A softmax regression is an extension of a binary logistic regression where the output is the probability of multiple classes instead of the probability of one class.

We can derive the gradient of the cost function using the chain rule because the cost function is a composite function in the form f (x) = u(v(w(x))):

\[ J(\theta) = - y_c\log \hat{y}_c\] \[ \hat{y}_c = \frac{exp(z_c)}{\sum_{i=1}^{C} exp(z_i)}\]

\[ z_i = \sum_{j=1}^{k} \theta_{ij} \cdot x_j = W \cdot x \]

where:

  • \(z_i\) is the pre-activation for class \(i\),
  • \(k\) is the total number of features including the bias term,
  • \(x_j\) is the \(j\)-th input feature,
  • \(\theta_{ij}\) is the weight corresponding to the \(j\)-th input feature for class \(i\).
  • \(C\) is the possible number of classes in the target.
  1. Compute the derivative of the loss with respect to the predicted probability of the correct class:

\[ \frac{\partial J(\theta)}{\partial \hat{y}_c} = -\frac{y_c}{\hat{y}_c} \]

  1. Compute the derivative of the predicted probability of the correct class with respect to the pre-activation of the correct class:

\[ \frac{\partial \hat{y}_c}{\partial z_c} = \hat{y}_c \times (1 - \hat{y}_c) \]

  1. Compute the derivative of the pre-activation of the correct class with respect to the parameter \(\theta_j\).

\[ \frac{\partial z_c}{\partial \theta_{ij}} = x_j \] 4. Combine the derivatives using the chain rule:

\[ \frac{\partial J (\theta)}{\partial \theta_{ji}} = -\frac{y_c}{\hat{y}_c} \times \hat{y}_c \times (1 - \hat{y}_c) \times x_j \]

Derivative of sotfmax regression

Simplifying the derivative of the softmax regression gives:

\[ \frac{\partial J (\theta)}{\partial \theta_{ij}} = -y_c(1 - \hat{y}_c) \cdot x_j \] Since \(y_c=1\) we can rewrite the derivative of the softmax regression as:

\[ \frac{\partial J (\theta)}{\partial \theta_{ij}} = -(y_c - \hat{y}_c) \cdot x_j \] \[ \frac{\partial J (\theta)}{\partial \theta_{ij}} = -(1 - \hat{y}_c) \cdot x_j \]

The derivative of the softmax regression above only updates the weight in the output layer.
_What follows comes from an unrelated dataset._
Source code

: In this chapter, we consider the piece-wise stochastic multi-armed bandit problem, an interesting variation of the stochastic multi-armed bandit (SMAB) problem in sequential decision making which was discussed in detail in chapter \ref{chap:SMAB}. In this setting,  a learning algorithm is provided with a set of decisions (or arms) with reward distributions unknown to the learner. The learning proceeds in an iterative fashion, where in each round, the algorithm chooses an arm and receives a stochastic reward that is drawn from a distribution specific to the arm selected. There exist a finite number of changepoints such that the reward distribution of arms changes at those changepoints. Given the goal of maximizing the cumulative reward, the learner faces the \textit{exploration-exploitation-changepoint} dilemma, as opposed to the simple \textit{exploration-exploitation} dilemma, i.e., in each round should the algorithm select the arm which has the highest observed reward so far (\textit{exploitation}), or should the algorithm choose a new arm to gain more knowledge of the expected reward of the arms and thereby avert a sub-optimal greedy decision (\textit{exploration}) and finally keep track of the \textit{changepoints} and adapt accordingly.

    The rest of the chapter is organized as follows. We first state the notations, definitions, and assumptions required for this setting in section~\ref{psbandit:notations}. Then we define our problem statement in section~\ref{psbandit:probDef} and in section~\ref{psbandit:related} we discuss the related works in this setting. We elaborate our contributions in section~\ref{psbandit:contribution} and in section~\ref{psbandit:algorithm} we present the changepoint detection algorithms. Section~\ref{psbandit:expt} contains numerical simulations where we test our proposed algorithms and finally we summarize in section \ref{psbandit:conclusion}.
For a deep neural network with hidden layers, a computation graph and backward differentiation can be used to update weights in the hidden layers.

Each node in a neural network is a function. With backward differentiation, we find the derivatives of the functions in the nodes and use these derivatives to compute derivative of the loss with respect to the weights in the early or hidden layers.

Some good practices for training neural networks include:

  • initializing weights with small random values.
  • standardizing the input to have a mean of zero and variance of 1. That is, transform the input using: \(\text{standardized}(x) = \frac{x - \mu}{\sigma}\)
  • the random dropout of nodes and their connections during training can prevent overfitting.
  • the tuning of hyperparameter such as learning rate, number of layers, number of nodes in each hidden layer, choice of activation function, etc, on validation dataset to prevent overfitting.
  • using different variants of gradient descent such as Adam, Adagrad, batch, mini-batch, stochastic gradient descent, etc. In practice, frameworks such as Tensorflow or Pytorch can be used to train neural networks as these frameworks have built-in mechanisms for implementing computational graphs to compute gradients to update weights.